What does remote learning look like?

It’s important to first understand the difference between remote and online learning.

Online courses are those that were intentionally designed to be delivered completely online. Those classes will not change.

Remote learning refers to all other classes that were once face-to-face that will now be taught this term using a variety of online tools. 

Faculty are working with the Office of Academic Innovation (OAI) and the Office of Information Technology (OIT) to prepare and transition their courses to remote learning in advance of spring term.

Classes could be held in the traditional online format using D2L, or make use of recorded lectures, or even transition to Zoom meetings where your professor can hold class in real-time, face-to-virtual-face.

myPSU ( is our student’s hub for all information about remote learning. For example, you will find:

  • A Student Guide to Learning Remotely which includes information such as how to use Zoom or other technologies to stay connected
  • Information on PSU’s new VLAB (virtual computer lab)
  • How to check out laptops and other equipment
  • Strategies on how to manage your time with remote courses
  • Wellness guide to managing our anxieties and how to access resources outside of PSU
  • Information on how to access campus resources remotely

If you have questions about anything about remote learning, please contact the OIT Helpdesk. If they can’t answer your question directly, they will put you in touch with people who can help.

What's Open?

Computer Labs
The first floor of the Library will be open limited hours to provide access to the OIT Computer lab, checkout of laptops and A/V equipment, on an appointment basis.

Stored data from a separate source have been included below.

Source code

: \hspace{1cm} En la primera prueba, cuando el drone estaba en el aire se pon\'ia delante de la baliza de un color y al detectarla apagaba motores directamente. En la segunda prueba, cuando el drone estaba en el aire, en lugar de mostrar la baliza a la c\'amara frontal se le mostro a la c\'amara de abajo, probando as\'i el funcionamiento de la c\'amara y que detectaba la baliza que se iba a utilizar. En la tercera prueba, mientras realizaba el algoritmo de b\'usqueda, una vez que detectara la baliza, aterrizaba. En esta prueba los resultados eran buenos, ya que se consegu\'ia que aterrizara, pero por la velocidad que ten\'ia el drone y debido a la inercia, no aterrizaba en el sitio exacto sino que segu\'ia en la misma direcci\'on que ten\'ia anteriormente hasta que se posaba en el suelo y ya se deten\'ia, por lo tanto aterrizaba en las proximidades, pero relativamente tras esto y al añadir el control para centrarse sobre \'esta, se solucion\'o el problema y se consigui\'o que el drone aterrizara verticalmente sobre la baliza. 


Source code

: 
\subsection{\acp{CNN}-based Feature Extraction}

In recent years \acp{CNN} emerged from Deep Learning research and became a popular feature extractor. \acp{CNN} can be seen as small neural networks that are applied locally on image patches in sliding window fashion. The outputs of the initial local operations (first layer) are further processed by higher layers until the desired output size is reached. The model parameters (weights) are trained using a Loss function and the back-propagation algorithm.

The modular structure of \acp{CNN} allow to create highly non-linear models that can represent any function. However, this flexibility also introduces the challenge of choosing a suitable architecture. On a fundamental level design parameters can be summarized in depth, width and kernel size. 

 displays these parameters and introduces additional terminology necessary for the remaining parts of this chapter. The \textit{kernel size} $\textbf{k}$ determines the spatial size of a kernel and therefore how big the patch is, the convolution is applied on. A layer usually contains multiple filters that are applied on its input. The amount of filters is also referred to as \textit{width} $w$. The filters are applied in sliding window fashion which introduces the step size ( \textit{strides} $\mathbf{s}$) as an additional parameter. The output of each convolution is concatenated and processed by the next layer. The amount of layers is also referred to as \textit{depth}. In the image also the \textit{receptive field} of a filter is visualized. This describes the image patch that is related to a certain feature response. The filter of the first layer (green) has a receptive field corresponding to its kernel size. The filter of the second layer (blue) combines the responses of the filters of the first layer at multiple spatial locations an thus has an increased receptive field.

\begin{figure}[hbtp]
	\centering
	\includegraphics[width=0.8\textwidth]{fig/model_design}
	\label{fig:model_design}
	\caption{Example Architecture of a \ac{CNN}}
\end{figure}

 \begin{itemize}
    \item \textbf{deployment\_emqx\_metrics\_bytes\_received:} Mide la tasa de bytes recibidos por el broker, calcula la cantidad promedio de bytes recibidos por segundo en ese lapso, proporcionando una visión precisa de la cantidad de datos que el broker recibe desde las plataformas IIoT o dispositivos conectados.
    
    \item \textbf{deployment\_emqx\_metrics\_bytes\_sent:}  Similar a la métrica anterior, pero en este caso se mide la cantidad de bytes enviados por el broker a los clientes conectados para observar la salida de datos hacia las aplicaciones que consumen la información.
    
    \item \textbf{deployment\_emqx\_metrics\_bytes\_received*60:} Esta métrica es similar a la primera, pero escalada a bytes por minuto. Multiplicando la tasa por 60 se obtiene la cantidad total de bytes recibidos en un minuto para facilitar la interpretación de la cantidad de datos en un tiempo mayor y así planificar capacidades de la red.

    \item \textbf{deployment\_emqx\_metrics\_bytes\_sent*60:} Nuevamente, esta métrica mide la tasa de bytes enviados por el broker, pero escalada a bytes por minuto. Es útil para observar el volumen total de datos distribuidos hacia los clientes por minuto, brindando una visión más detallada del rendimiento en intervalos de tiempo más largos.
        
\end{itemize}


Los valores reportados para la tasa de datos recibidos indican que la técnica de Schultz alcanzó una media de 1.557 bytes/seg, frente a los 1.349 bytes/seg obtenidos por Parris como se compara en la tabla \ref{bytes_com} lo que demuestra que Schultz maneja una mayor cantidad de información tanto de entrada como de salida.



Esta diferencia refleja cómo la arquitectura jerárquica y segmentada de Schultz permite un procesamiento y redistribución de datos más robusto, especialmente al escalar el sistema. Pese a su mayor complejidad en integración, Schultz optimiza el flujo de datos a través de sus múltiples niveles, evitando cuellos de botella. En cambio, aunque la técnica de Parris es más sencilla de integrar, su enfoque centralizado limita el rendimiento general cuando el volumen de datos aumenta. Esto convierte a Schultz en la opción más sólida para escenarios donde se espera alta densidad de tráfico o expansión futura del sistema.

The lab at Fairborz Maseeh Hall is also open.

Student Health and Counseling: Essential appointments are available on-site as well as emergency walk-ins. Telehealth appointments will begin in spring term. 

Campus Recreation:  The Rec Center is closed until further notice, but virtual fitness classes and wellbeing resources will be available in spring term.

Smith Memorial Student Union: Smith is open 8 a.m. - 5 p.m. Monday - Friday with keycard access. The PSU Food Pantry is moving from Smith to the 5th Avenue Cinema by appointment only.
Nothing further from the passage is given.